The North Country Career Center and Newport City Downtown Development have embarked on a joint venture to renovate the vacant farmhouse on the corner of East Main and Union Streets.
“The project will begin as soon as my students are settled back into the school routine,” said Jeremy Broe, who is the instructor of the Building Trades program at NCCC. “We’ll start with a review of safety protocols with our second year students and begin setting up scaffolding by the middle of September to replace the roof. “The Building Trades Program Advisory Committee and alumni have been advocating for a return to home building and renovation,” added NCCC Director Gwen Bailey-Rowe. “This project is a return to our roots.”
Project Background
In Spring of 2022, Representative Mike Marcotte, Chair of the House Committee on Commerce and Economic Development worked with stakeholders and legislators to creatively address two challenges that have been surfacing in Vermont: one, the lack of affordable housing, and two, supporting young Vermonters to enter a career in the trades.
Representative Marcotte consulted with Gwen Bailey-Rowe, the Director of North Country Career Center to learn whether the CTE center in his district and those around the state would be interested in accessing these funds to create live work for their students. CTE directors worked with Representative Marcotte and a committee to finalize language in Act 183, which passed through the House and the Senate, and was signed by Governor Scott on June 8, 2022.
In Act 183 Sec. 16 Representative Marcotte proposed funding for the “CTE Construction and Rehabilitation Experiential Learning Program and Revolving Loan Fund,” the purposes of which are to:
(1) expand the experiential and educational opportunities for high school and adult CTE students to work directly on construction projects;
(2) build community partnerships among CTE centers, housing organizations, government, and private businesses;
(3) beautify communities and rehabilitate buildings that are underperforming assets;
(4) expand housing access to Vermonters in communities throughout the State; and
(5) improve property values while teaching high school and adult students trade skills
To access funding to purchase the property at 23 East Main St in Newport, Newport City Downtown Development and North Country Career Center applied to the Vermont Community Loan Fund, the administrator of the no-interest loans for career centers in Vermont and their partners.
Will Begonia of the Vermont Community Loan Fund summed up the intention and the results of how this project will ultimately benefit CTE students and cities and towns like Newport, “We recognize the broader challenges Vermont faces.
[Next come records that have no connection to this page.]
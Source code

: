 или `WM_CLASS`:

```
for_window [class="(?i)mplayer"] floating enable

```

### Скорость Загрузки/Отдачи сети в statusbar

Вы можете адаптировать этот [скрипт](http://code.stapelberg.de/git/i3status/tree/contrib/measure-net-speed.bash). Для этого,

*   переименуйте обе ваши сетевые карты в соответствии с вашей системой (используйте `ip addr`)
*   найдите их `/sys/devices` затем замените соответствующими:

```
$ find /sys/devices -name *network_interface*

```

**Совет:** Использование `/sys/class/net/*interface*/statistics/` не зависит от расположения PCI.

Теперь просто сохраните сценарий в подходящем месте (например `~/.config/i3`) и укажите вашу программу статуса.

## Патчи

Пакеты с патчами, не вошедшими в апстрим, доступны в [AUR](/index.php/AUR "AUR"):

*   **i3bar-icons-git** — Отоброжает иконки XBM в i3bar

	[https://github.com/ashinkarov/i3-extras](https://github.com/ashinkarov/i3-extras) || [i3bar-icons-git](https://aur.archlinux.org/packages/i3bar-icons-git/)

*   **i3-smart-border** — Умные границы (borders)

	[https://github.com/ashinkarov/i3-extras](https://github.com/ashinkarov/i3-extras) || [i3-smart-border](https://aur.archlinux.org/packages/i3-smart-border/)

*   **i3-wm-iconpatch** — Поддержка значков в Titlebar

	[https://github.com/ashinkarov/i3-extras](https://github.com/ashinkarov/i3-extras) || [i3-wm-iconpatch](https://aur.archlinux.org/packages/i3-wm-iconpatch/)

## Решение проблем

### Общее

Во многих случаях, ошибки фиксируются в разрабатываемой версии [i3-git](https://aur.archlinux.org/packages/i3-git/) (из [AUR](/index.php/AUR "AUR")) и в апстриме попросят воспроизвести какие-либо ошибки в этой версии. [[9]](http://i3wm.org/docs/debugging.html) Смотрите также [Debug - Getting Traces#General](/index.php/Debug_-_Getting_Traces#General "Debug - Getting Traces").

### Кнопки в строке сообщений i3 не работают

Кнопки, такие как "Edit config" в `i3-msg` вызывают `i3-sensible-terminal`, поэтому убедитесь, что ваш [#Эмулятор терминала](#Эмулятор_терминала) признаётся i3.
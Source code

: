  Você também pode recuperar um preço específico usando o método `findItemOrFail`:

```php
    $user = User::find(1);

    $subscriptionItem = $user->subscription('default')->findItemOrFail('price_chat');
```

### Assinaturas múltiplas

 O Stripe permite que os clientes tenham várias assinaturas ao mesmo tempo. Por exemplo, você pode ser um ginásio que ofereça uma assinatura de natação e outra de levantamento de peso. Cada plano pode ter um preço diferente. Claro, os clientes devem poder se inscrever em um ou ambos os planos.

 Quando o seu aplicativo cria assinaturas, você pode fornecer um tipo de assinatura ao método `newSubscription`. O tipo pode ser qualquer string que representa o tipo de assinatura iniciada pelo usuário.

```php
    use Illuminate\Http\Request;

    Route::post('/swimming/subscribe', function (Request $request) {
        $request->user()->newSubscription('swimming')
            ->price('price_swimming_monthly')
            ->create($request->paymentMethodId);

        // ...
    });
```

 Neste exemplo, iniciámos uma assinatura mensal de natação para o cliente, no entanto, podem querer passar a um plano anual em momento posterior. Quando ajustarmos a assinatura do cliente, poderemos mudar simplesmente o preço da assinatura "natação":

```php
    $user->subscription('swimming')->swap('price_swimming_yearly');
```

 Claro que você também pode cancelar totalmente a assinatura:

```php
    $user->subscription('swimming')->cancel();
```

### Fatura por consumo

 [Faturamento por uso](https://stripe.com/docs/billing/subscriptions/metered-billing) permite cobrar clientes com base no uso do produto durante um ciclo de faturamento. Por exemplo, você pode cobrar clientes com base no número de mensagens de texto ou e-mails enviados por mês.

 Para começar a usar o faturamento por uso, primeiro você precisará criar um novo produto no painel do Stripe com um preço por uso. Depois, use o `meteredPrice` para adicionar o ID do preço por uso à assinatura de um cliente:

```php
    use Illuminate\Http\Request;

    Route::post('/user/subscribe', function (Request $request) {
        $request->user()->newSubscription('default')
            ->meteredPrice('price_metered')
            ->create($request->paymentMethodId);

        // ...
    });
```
They’re often interconnected. Great jobs, access to housing, younger Vermonters’ ability to make a life here: we can identify the outcomes we want, but the challenge is in how we adapt, evolve and best apply our resources to get there. The new Career Technical Education program, promoting both workforce development and affordable housing, is an innovative approach leading to positive outcomes in both areas. The Loan Fund is glad to help make it happen!”
Since March 2023, NCDD’s Director Rick Ufford-Chase and Bailey-Rowe, along with NCDD’s Board President Sarah Chadburn and Newport resident David Kerr, who brings significant experience as a Design/Builder, have worked with the Vermont Community Loan Fund to close on 23 East Main Street.
On August 7, 2023 former owners Steve Mason and Patricia Sears handed the keys to Ufford-Chase. There were warm handshakes and smiles all around, as longtime Lowell and NCSU school board member and chair (Mason) and former Executive Director of Newport City Renaissance Corporation which now is doing business as Newport City Downtown Development (Sears), agreed that this is a terrific outcome for the family property and the NCCC school community,
Ufford-Chase described the venture as a match made in heaven. “This checks all our boxes as a non-profit community development organization committed to rejuvenating downtown Newport. It’s a visible property that has been tough to develop located on the edge of our downtown. This project is also about preparing the next generation of skilled building trades experts in our community; and it is going to add housing to a community that desperately needs it. Honestly, it doesn’t get any better than this.” NCDD holds title to the property and will manage the finances, while NCCC acts as the General Contractor with the students working and learning with their instructor and sub-contractors. The project will engage the students for at least two years, and is likely to be followed by building other residences on the same property.
The leadership team from NCCC/NCDD is planning for a groundbreaking ceremony on September 29th at 1 pm, to which Governor Scott and other leaders from the State Legislature as well as the Superintendent of Schools have been invited. Members of the press are invited and encouraged to attend.